E enquanto aos 10 membros actuais dos BRICS se juntaram 13 parceiros “aliados”, a última cimeira reuniu 36 chefes de Estado que, como o Laos e a Venezuela, mas também a Palestina e muitos outros, decidiram manter relações permanentes com o grupo, em preparação para uma futura adesão.

E, como salienta o editorial do Global Times que publicamos a seguir, o que atrai as pessoas para os BRICS, para além das realizações concretas em termos de desenvolvimento, é o “conforto”: cada país é livre de manter a sua própria orientação, os seus próprios laços, mas deve fazê-lo no respeito pelos seus parceiros, independentemente da sua dimensão. O que é novo é o facto de cada nação ser soberana e de os seus interesses deverem ser tidos em conta da mesma forma que os das potências. Também a este respeito, a parceria com a pequena Cuba, desejada por todos os gigantes presentes, nomeadamente a China e a Rússia, é simbólica. Este movimento não pretende acabar com as instituições existentes, sejam elas a ONU ou mesmo o FMI, mas exige que se tenha em conta o novo peso do Sul, que já representa a dinâmica mundial e a nova civilização que se está a formar e que está destinada a abrir-se a outros países. A Rússia disse o mesmo à Venezuela.
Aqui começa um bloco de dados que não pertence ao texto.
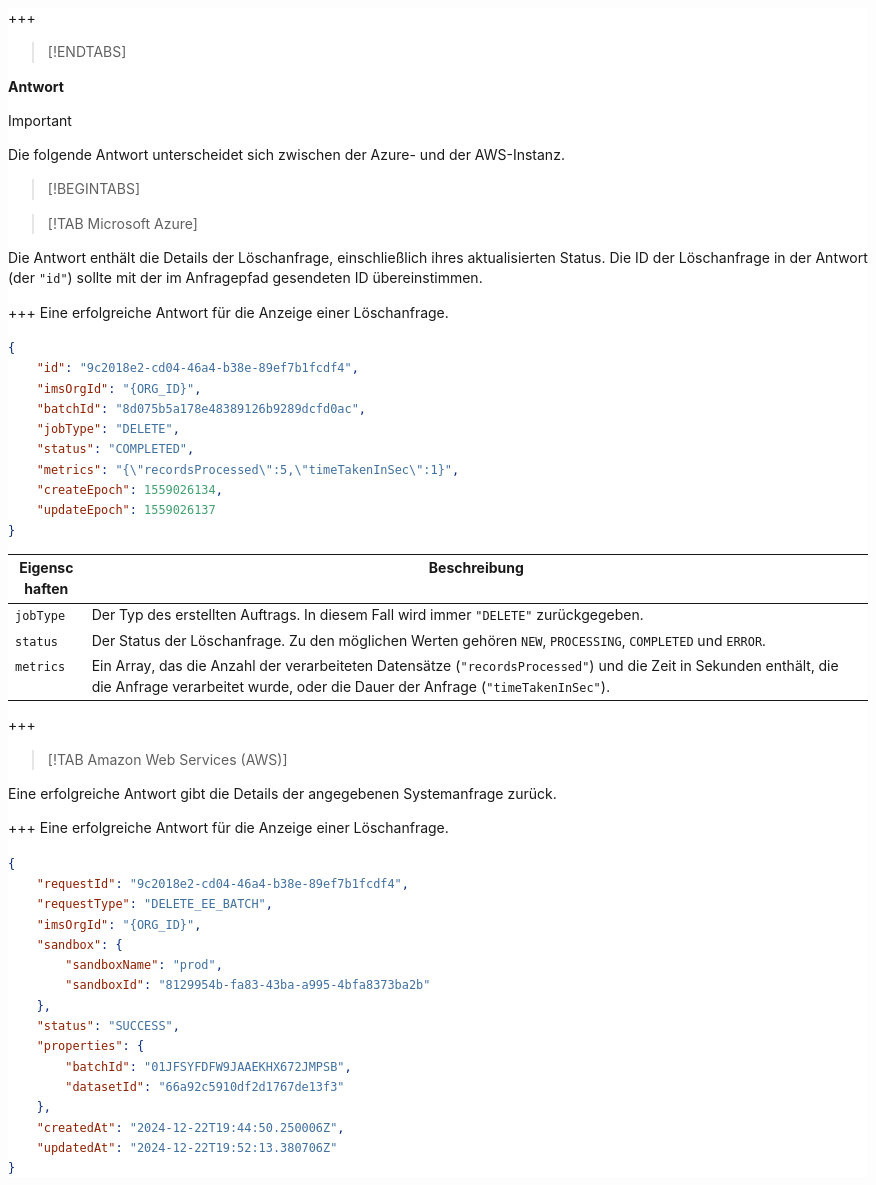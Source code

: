 +++

>[!ENDTABS]


**Antwort**

>[!IMPORTANT]
>
>Die folgende Antwort unterscheidet sich zwischen der Azure- und der AWS-Instanz.

>[!BEGINTABS]

>[!TAB Microsoft Azure]

Die Antwort enthält die Details der Löschanfrage, einschließlich ihres aktualisierten Status. Die ID der Löschanfrage in der Antwort (der `"id"`) sollte mit der im Anfragepfad gesendeten ID übereinstimmen.

+++ Eine erfolgreiche Antwort für die Anzeige einer Löschanfrage.

```json
{
    "id": "9c2018e2-cd04-46a4-b38e-89ef7b1fcdf4",
    "imsOrgId": "{ORG_ID}",
    "batchId": "8d075b5a178e48389126b9289dcfd0ac",
    "jobType": "DELETE",
    "status": "COMPLETED",
    "metrics": "{\"recordsProcessed\":5,\"timeTakenInSec\":1}",
    "createEpoch": 1559026134,
    "updateEpoch": 1559026137
}
```

| Eigenschaften | Beschreibung |
| ---------- | ----------- |
| `jobType` | Der Typ des erstellten Auftrags. In diesem Fall wird immer `"DELETE"` zurückgegeben. |
| `status` | Der Status der Löschanfrage. Zu den möglichen Werten gehören `NEW`, `PROCESSING`, `COMPLETED` und `ERROR`. |
| `metrics` | Ein Array, das die Anzahl der verarbeiteten Datensätze (`"recordsProcessed"`) und die Zeit in Sekunden enthält, die die Anfrage verarbeitet wurde, oder die Dauer der Anfrage (`"timeTakenInSec"`). |

+++

>[!TAB Amazon Web Services (AWS)]

Eine erfolgreiche Antwort gibt die Details der angegebenen Systemanfrage zurück.

+++ Eine erfolgreiche Antwort für die Anzeige einer Löschanfrage.

```json
{
    "requestId": "9c2018e2-cd04-46a4-b38e-89ef7b1fcdf4",
    "requestType": "DELETE_EE_BATCH",
    "imsOrgId": "{ORG_ID}",
    "sandbox": {
        "sandboxName": "prod",
        "sandboxId": "8129954b-fa83-43ba-a995-4bfa8373ba2b"
    },
    "status": "SUCCESS",
    "properties": {
        "batchId": "01JFSYFDFW9JAAEKHX672JMPSB",
        "datasetId": "66a92c5910df2d1767de13f3"
    },
    "createdAt": "2024-12-22T19:44:50.250006Z",
    "updatedAt": "2024-12-22T19:52:13.380706Z"
}
```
Note-se que, embora a cimeira se tenha pronunciado a favor da paz em todo o lado, incluindo na Ucrânia, e, como tal, tenha mostrado interesse no plano da China e do Brasil, cada país membro e aliado, embora mantendo a sua própria posição, ouviu com muita atenção o argumento da Rússia, nomeadamente que tudo dependia dos Estados Unidos e da NATO. Não se podia confiar neles; estavam simplesmente a tentar congelar a situação para manter uma zona permanente de instabilidade e de sobre-armamento. Era preciso partir para a vitória militar, como tínhamos feito contra o fascismo. Uma abordagem que pode não ser partilhada por todos, mas cuja pertinência não pode ser contestada por nenhum dos países que participam nesta cimeira, tendo em conta a sua própria experiência.
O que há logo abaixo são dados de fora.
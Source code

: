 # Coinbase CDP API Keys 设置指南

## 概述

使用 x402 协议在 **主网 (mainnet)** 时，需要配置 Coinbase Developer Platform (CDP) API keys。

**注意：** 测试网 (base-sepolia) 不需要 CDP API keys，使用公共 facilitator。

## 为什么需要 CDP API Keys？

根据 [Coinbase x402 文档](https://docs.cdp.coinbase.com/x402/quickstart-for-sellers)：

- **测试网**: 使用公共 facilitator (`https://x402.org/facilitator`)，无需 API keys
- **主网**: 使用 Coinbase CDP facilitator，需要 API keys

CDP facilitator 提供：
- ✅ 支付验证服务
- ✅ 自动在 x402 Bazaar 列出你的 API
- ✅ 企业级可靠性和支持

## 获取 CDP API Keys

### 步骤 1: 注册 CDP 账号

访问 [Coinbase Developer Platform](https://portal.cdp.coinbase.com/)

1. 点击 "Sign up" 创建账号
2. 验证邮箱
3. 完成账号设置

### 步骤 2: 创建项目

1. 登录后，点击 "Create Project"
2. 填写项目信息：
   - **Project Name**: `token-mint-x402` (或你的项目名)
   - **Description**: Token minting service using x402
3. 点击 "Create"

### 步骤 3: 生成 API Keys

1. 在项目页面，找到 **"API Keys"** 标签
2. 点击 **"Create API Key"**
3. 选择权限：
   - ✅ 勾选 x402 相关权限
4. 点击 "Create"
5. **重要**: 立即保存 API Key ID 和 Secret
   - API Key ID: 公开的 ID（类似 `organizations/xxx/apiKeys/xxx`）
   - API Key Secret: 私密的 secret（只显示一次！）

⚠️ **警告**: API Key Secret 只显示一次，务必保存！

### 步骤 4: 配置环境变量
Por Danielle Bleitrach. Em https://reseauinternational.net/13-nouvelles-nations-sont-alliees-aux-brics-en-tant-que-pays-partenaires-cuba-en-est-le-symbole/


BRICS dão impulso e esperança aos "países do Sul"

por Global Times


Na manhã de quinta-feira, hora local, o Presidente chinês, Xi Jinping, participou no Diálogo de Líderes do BRICS+, no Centro Internacional de Exposições de Kazan, e proferiu um importante discurso intitulado “Combinar a grande força dos países do Sul para construir juntos uma comunidade de destino para a humanidade”. No seu discurso, o Presidente Xi afirmou que devemos defender a paz e lutar pela segurança comum, revigorar o desenvolvimento e lutar pela prosperidade comum e, em conjunto, promover o desenvolvimento de todas as civilizações e lutar pela harmonia entre elas. Estes pontos são a materialização concreta das três iniciativas mundiais da China no âmbito do mecanismo de cooperação dos BRICS. O entusiasmo que suscitaram mostra claramente que os países do “Sul” vêem o impulso e a esperança de construir um futuro melhor através dos BRICS.

Como disse o Presidente Xi, os países do “Sul” que marcham juntos em direcção à modernização são gigantes na história do mundo, e a sua iniciativa não tem precedentes na civilização humana. O mecanismo de cooperação dos BRICS nasceu na vaga da ascensão colectiva dos países do “Sul Global”, tornando os BRICS a parte mais dinâmica do desenvolvimento económico mundial actual. Naturalmente, os BRICS têm a marca do “Sul Global”, ressoando e consolidando a visão comum e as exigências fundamentais dos países do “Sul Global” para o futuro. Por outras palavras, devemos defender a paz e opormo-nos à guerra e à turbulência, prosseguir o desenvolvimento e erradicar a pobreza, permanecer abertos e opormo-nos à exclusão, permanecer empenhados na cooperação e opormo-nos à confrontação, reforçar a solidariedade e opormo-nos à divisão, defender a equidade e opormo-nos à intimidação.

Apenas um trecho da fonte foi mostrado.